As mentioned in my Cloning ActiveCollab post, i managed to make a reasonably good clone of ActiveCollab using the Ruby on Rails framework.
Recently after watching the rather interesting Google TechTalk on The implications of OpenID, i decided to see if i could add OpenID support to RailsCollab.
OpenID is a pretty nifty decentralised single sign-on system. The process of verifying a user’s identity is essentially outsourced to an OpenID identity provider, instead of being left to web developer’s to implement it themselves (and consequently doing a very poor job of it). As a user, i host my identity on any of the numerous OpenID identity providers, preferably one which i can trust. Or if i’m really paranoid, i can just make my own OpenID identity provider.
In relation to RailsCollab, it makes sense to have support for OpenID as a key feature is the ability for client’s to log-on to review progress on a project.

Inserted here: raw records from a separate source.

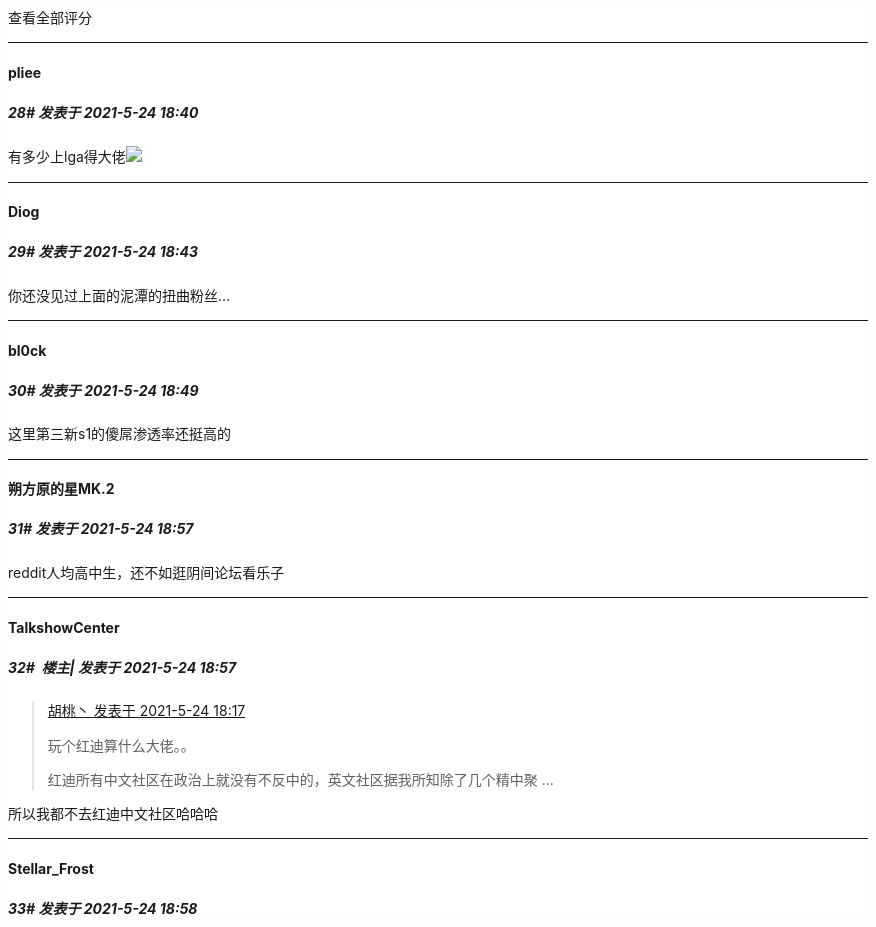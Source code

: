 
查看全部评分


*****

####  pliee  
##### 28#       发表于 2021-5-24 18:40


有多少上lga得大佬<img src="https://static.saraba1st.com/image/smiley/face2017/048.png" referrerpolicy="no-referrer">


*****

####  Diog  
##### 29#       发表于 2021-5-24 18:43


你还没见过上面的泥潭的扭曲粉丝...


*****

####  bl0ck  
##### 30#       发表于 2021-5-24 18:49


这里第三新s1的傻屌渗透率还挺高的




*****

####  朔方原的星MK.2  
##### 31#       发表于 2021-5-24 18:57


reddit人均高中生，还不如逛阴间论坛看乐子


*****

####  TalkshowCenter  
##### 32#         楼主| 发表于 2021-5-24 18:57


<blockquote><a href="httphttps://bbs.saraba1st.com/2b/forum.php?mod=redirect&amp;goto=findpost&amp;pid=51356821&amp;ptid=2005827" target="_blank">胡桃丶 发表于 2021-5-24 18:17</a>

玩个红迪算什么大佬。。

红迪所有中文社区在政治上就没有不反中的，英文社区据我所知除了几个精中聚 ...</blockquote>
所以我都不去红迪中文社区哈哈哈


*****

####  Stellar_Frost  
##### 33#       发表于 2021-5-24 18:58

Without OpenID, you’d have to give each of your client’s a username and password, the latter of which you can almost guarantee that someone will forget. And then you need to muck about with setting up an email server so you can send out “Password reset” email’s, unless you want to do it all yourself each time you need to reset it.
With OpenID, you’d just have to give each of your client’s a username and an associated OpenID. There’s no need to much about with password’s, as you’ve outsourced that burden to the OpenID provider. All they need to do to login is type in their OpenID, and their OpenID provider will handle the sign-on process.

For anyone crazy enough to actually try RailsCollab with OpenID, you can grab a copy from the Subversion repository on RailsForge. Details are available on the project page.